Most readers know that I am an Atlanta-based lawyer who handles lots of federal sentencing hearings, along with just about all other aspects of representing people and companies who are investigated or prosecuted for federal crimes. Because of my work, I try to keep tabs on developments in the court system that can impact my cases. Today, the United States Supreme Court issued two rulings that talk about seemingly esoteric parts of a sentencing hearing. One case involves an overlooked “mistake”, while the other discusses the amount of justification a judge needs to provide for making a sentencing decision.

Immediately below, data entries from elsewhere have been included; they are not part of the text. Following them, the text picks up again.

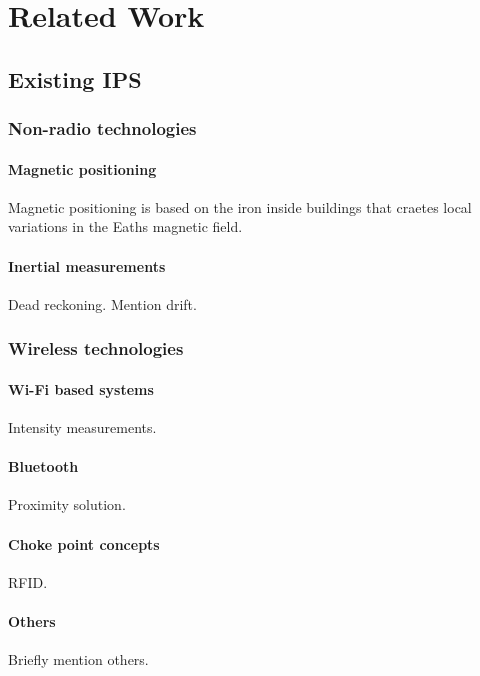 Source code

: \section{Related Work}
\subsection{Existing IPS}
\subsubsection{Non-radio technologies}
\paragraph{Magnetic positioning}
Magnetic positioning is based on the iron inside buildings that craetes local variations in the Eaths magnetic field.

\paragraph{Inertial measurements}
Dead reckoning. Mention drift.

\subsubsection{Wireless technologies}
\paragraph{Wi-Fi based systems}
Intensity measurements.

\paragraph{Bluetooth}
Proximity solution.

\paragraph{Choke point concepts}
RFID.

\paragraph{Others}
Briefly mention others.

The first case is Rosales-Mireles v. United States. I understand human frailties, we all make mistakes. But somehow, EVERYONE INVOLVED in this person’s case somehow missed that the U.S. Probation officer double-counted a previous misdemeanor conviction that had been imposed on Florencio Rosales-Mireles. No one caught the mistake, which changed the U.S. Sentencing Guideline range from 70-87 up to 77-96 months. Believing that the correct range was the higher number, the sentencing judge imposed a 78 month sentence, one month longer than the presumptive “low end” of the range. On appeal, the Defendant’s lawyer recognized the mistake and asked for a correction. That’s when his team ran headlong into the maw of what is called “plain error.” This rule makes it near to impossible to win because there must be a finding that any error affected the Defendant’s “substantial rights.” The bottom line from this case is that the Supreme Court somewhat relaxed this otherwise stringent rule, and allowed the case to be sent back down for another sentencing hearing.

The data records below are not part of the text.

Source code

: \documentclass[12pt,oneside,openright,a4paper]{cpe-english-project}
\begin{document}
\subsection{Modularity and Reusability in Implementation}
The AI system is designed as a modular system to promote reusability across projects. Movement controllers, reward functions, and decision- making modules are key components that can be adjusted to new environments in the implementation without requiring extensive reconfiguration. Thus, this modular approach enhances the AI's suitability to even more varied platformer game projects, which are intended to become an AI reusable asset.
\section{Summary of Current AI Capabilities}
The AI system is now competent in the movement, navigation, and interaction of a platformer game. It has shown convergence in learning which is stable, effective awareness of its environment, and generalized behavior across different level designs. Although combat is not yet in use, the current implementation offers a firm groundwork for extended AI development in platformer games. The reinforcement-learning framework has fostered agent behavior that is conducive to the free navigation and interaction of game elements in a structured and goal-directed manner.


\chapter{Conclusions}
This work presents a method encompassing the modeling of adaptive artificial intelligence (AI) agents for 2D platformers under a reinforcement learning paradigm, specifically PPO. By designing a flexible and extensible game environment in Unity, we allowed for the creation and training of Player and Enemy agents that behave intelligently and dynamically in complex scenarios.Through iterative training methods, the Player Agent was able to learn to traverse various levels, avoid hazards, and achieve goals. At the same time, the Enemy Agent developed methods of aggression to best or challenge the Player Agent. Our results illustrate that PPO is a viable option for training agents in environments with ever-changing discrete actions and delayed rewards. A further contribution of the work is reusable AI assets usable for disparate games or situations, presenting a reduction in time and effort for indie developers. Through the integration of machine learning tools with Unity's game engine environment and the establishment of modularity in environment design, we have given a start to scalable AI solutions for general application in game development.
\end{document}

The other case is Chavez-Meza v. United States. A portion of the law governing federal sentencing proceedings says that the Judge must “state in open court the reasons for [imposing] the particular sentence.” However, an earlier Supreme Court decision, which discussed this aspect of the sentencing hearing, ruled that “[t]he law leaves much . . . to the judge’s own professional judgment.” This is especially so when “a matter is . . . conceptually simple . . . and the record makes clear that the sentencing judge considered the evidence and arguments.” Here, some amendments to the Sentencing Guidelines reduced the range that applied to Mr. Chavez-Meza’s case. After the change, the defense lawyer asked for 108 months, but the Judge imposed 114 months. The Judge did not hold a hearing, but merely checked a box on a form for reducing the sentence. The 5-Justice majority said that was OK. The dissenters pointed out the “serious problem” with this decision: “the difficulty for prisoners and appellate courts in ascertaining a district court’s reasons for imposing a sentence when the court fails to state those reasons on the record.” This might not seem like a big deal, but it can be. When we are arguing for an appropriate sentence, I always want to know the Judge’s thinking, for sometimes we can tailor our arguments to that thought process and get a better result. This case is disappointing because it allows Judges to hand out a sentence without providing any background as to the Judge’s reasons.
These cases will not apply in most federal sentencing hearings. But, these rulings are important, if for no other reason than these opinion show the the United States Supreme Court continues to keep close tabs on the process of imposing a sentence in federal court pursuant to the Sentencing Guidelines.